Check each line below for the word "string", and copy those that have it.

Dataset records
==================================================
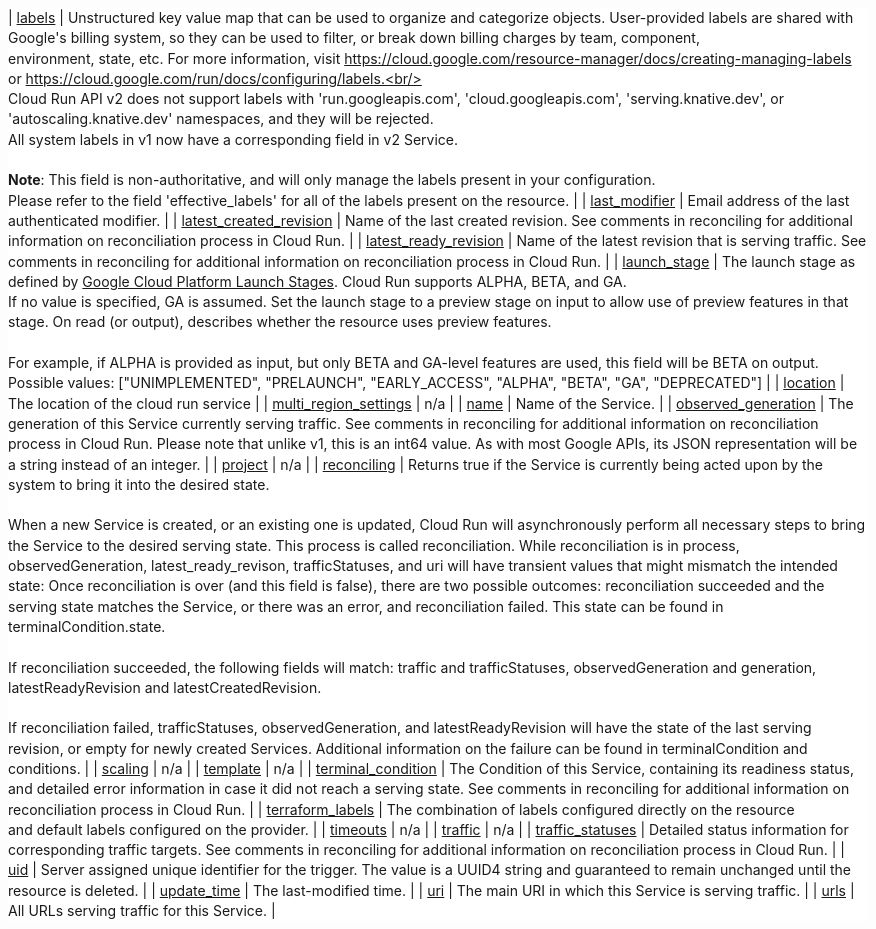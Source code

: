 | <a name="output_labels"></a> [labels](#output\_labels) | Unstructured key value map that can be used to organize and categorize objects. User-provided labels are shared with Google's billing system, so they can be used to filter, or break down billing charges by team, component,<br/>environment, state, etc. For more information, visit https://cloud.google.com/resource-manager/docs/creating-managing-labels or https://cloud.google.com/run/docs/configuring/labels.<br/><br/>Cloud Run API v2 does not support labels with  'run.googleapis.com', 'cloud.googleapis.com', 'serving.knative.dev', or 'autoscaling.knative.dev' namespaces, and they will be rejected.<br/>All system labels in v1 now have a corresponding field in v2 Service.<br/><br/>**Note**: This field is non-authoritative, and will only manage the labels present in your configuration.<br/>Please refer to the field 'effective\_labels' for all of the labels present on the resource. |
| <a name="output_last_modifier"></a> [last\_modifier](#output\_last\_modifier) | Email address of the last authenticated modifier. |
| <a name="output_latest_created_revision"></a> [latest\_created\_revision](#output\_latest\_created\_revision) | Name of the last created revision. See comments in reconciling for additional information on reconciliation process in Cloud Run. |
| <a name="output_latest_ready_revision"></a> [latest\_ready\_revision](#output\_latest\_ready\_revision) | Name of the latest revision that is serving traffic. See comments in reconciling for additional information on reconciliation process in Cloud Run. |
| <a name="output_launch_stage"></a> [launch\_stage](#output\_launch\_stage) | The launch stage as defined by [Google Cloud Platform Launch Stages](https://cloud.google.com/products#product-launch-stages). Cloud Run supports ALPHA, BETA, and GA.<br/>If no value is specified, GA is assumed. Set the launch stage to a preview stage on input to allow use of preview features in that stage. On read (or output), describes whether the resource uses preview features.<br/><br/>For example, if ALPHA is provided as input, but only BETA and GA-level features are used, this field will be BETA on output. Possible values: ["UNIMPLEMENTED", "PRELAUNCH", "EARLY\_ACCESS", "ALPHA", "BETA", "GA", "DEPRECATED"] |
| <a name="output_location"></a> [location](#output\_location) | The location of the cloud run service |
| <a name="output_multi_region_settings"></a> [multi\_region\_settings](#output\_multi\_region\_settings) | n/a |
| <a name="output_name"></a> [name](#output\_name) | Name of the Service. |
| <a name="output_observed_generation"></a> [observed\_generation](#output\_observed\_generation) | The generation of this Service currently serving traffic. See comments in reconciling for additional information on reconciliation process in Cloud Run. Please note that unlike v1, this is an int64 value. As with most Google APIs, its JSON representation will be a string instead of an integer. |
| <a name="output_project"></a> [project](#output\_project) | n/a |
| <a name="output_reconciling"></a> [reconciling](#output\_reconciling) | Returns true if the Service is currently being acted upon by the system to bring it into the desired state.<br/><br/>When a new Service is created, or an existing one is updated, Cloud Run will asynchronously perform all necessary steps to bring the Service to the desired serving state. This process is called reconciliation. While reconciliation is in process, observedGeneration, latest\_ready\_revison, trafficStatuses, and uri will have transient values that might mismatch the intended state: Once reconciliation is over (and this field is false), there are two possible outcomes: reconciliation succeeded and the serving state matches the Service, or there was an error, and reconciliation failed. This state can be found in terminalCondition.state.<br/><br/>If reconciliation succeeded, the following fields will match: traffic and trafficStatuses, observedGeneration and generation, latestReadyRevision and latestCreatedRevision.<br/><br/>If reconciliation failed, trafficStatuses, observedGeneration, and latestReadyRevision will have the state of the last serving revision, or empty for newly created Services. Additional information on the failure can be found in terminalCondition and conditions. |
| <a name="output_scaling"></a> [scaling](#output\_scaling) | n/a |
| <a name="output_template"></a> [template](#output\_template) | n/a |
| <a name="output_terminal_condition"></a> [terminal\_condition](#output\_terminal\_condition) | The Condition of this Service, containing its readiness status, and detailed error information in case it did not reach a serving state. See comments in reconciling for additional information on reconciliation process in Cloud Run. |
| <a name="output_terraform_labels"></a> [terraform\_labels](#output\_terraform\_labels) | The combination of labels configured directly on the resource<br/> and default labels configured on the provider. |
| <a name="output_timeouts"></a> [timeouts](#output\_timeouts) | n/a |
| <a name="output_traffic"></a> [traffic](#output\_traffic) | n/a |
| <a name="output_traffic_statuses"></a> [traffic\_statuses](#output\_traffic\_statuses) | Detailed status information for corresponding traffic targets. See comments in reconciling for additional information on reconciliation process in Cloud Run. |
| <a name="output_uid"></a> [uid](#output\_uid) | Server assigned unique identifier for the trigger. The value is a UUID4 string and guaranteed to remain unchanged until the resource is deleted. |
| <a name="output_update_time"></a> [update\_time](#output\_update\_time) | The last-modified time. |
| <a name="output_uri"></a> [uri](#output\_uri) | The main URI in which this Service is serving traffic. |
| <a name="output_urls"></a> [urls](#output\_urls) | All URLs serving traffic for this Service. |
==================================================
» **Answer below**:
| <a name="output_observed_generation"></a> [observed\_generation](#output\_observed\_generation) | The generation of this Service currently serving traffic. See comments in reconciling for additional information on reconciliation process in Cloud Run. Please note that unlike v1, this is an int64 value. As with most Google APIs, its JSON representation will be a string instead of an integer. |
| <a name="output_uid"></a> [uid](#output\_uid) | Server assigned unique identifier for the trigger. The value is a UUID4 string and guaranteed to remain unchanged until the resource is deleted. |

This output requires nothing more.